From the first line to the last, restate the data word for word.

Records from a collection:
====
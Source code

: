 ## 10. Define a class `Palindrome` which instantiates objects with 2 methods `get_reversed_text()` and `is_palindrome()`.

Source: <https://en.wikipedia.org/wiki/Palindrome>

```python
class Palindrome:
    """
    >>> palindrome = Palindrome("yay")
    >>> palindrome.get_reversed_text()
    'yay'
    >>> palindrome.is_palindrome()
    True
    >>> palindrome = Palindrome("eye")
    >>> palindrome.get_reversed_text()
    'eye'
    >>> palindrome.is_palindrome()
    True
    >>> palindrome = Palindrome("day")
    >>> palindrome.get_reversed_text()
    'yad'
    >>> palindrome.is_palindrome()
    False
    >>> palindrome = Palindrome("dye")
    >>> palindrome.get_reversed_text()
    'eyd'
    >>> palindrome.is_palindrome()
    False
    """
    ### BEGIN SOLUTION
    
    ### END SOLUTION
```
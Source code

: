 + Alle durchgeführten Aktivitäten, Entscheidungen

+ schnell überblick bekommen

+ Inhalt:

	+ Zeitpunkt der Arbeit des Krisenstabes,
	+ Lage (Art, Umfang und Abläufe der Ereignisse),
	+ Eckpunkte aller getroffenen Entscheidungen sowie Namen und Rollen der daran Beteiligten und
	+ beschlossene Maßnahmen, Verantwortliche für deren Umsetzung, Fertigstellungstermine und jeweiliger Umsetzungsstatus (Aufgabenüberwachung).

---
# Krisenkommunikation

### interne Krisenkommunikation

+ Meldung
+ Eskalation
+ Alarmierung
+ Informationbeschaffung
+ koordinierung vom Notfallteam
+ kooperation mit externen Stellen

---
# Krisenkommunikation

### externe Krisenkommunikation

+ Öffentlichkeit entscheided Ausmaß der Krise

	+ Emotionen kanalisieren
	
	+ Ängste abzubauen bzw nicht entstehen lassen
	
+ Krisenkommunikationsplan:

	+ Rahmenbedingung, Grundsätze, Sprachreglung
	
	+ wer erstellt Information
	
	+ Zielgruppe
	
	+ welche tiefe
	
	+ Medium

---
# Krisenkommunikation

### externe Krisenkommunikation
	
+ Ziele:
====
### RESPONSE AREA
Source code

: ## 10. Define a class `Palindrome` which instantiates objects with 2 methods `get_reversed_text()` and `is_palindrome()`.

Source: <https://en.wikipedia.org/wiki/Palindrome>

```python
class Palindrome:
    """
    >>> palindrome = Palindrome("yay")
    >>> palindrome.get_reversed_text()
    'yay'
    >>> palindrome.is_palindrome()
    True
    >>> palindrome = Palindrome("eye")
    >>> palindrome.get_reversed_text()
    'eye'
    >>> palindrome.is_palindrome()
    True
    >>> palindrome = Palindrome("day")
    >>> palindrome.get_reversed_text()
    'yad'
    >>> palindrome.is_palindrome()
    False
    >>> palindrome = Palindrome("dye")
    >>> palindrome.get_reversed_text()
    'eyd'
    >>> palindrome.is_palindrome()
    False
    """
    ### BEGIN SOLUTION
    
    ### END SOLUTION
```
Source code

: + Alle durchgeführten Aktivitäten, Entscheidungen

+ schnell überblick bekommen

+ Inhalt:

	+ Zeitpunkt der Arbeit des Krisenstabes,
	+ Lage (Art, Umfang und Abläufe der Ereignisse),
	+ Eckpunkte aller getroffenen Entscheidungen sowie Namen und Rollen der daran Beteiligten und
	+ beschlossene Maßnahmen, Verantwortliche für deren Umsetzung, Fertigstellungstermine und jeweiliger Umsetzungsstatus (Aufgabenüberwachung).

---
# Krisenkommunikation

### interne Krisenkommunikation

+ Meldung
+ Eskalation
+ Alarmierung
+ Informationbeschaffung
+ koordinierung vom Notfallteam
+ kooperation mit externen Stellen

---
# Krisenkommunikation

### externe Krisenkommunikation

+ Öffentlichkeit entscheided Ausmaß der Krise

	+ Emotionen kanalisieren
	
	+ Ängste abzubauen bzw nicht entstehen lassen
	
+ Krisenkommunikationsplan:

	+ Rahmenbedingung, Grundsätze, Sprachreglung
	
	+ wer erstellt Information
	
	+ Zielgruppe
	
	+ welche tiefe
	
	+ Medium

---
# Krisenkommunikation

### externe Krisenkommunikation
	
+ Ziele:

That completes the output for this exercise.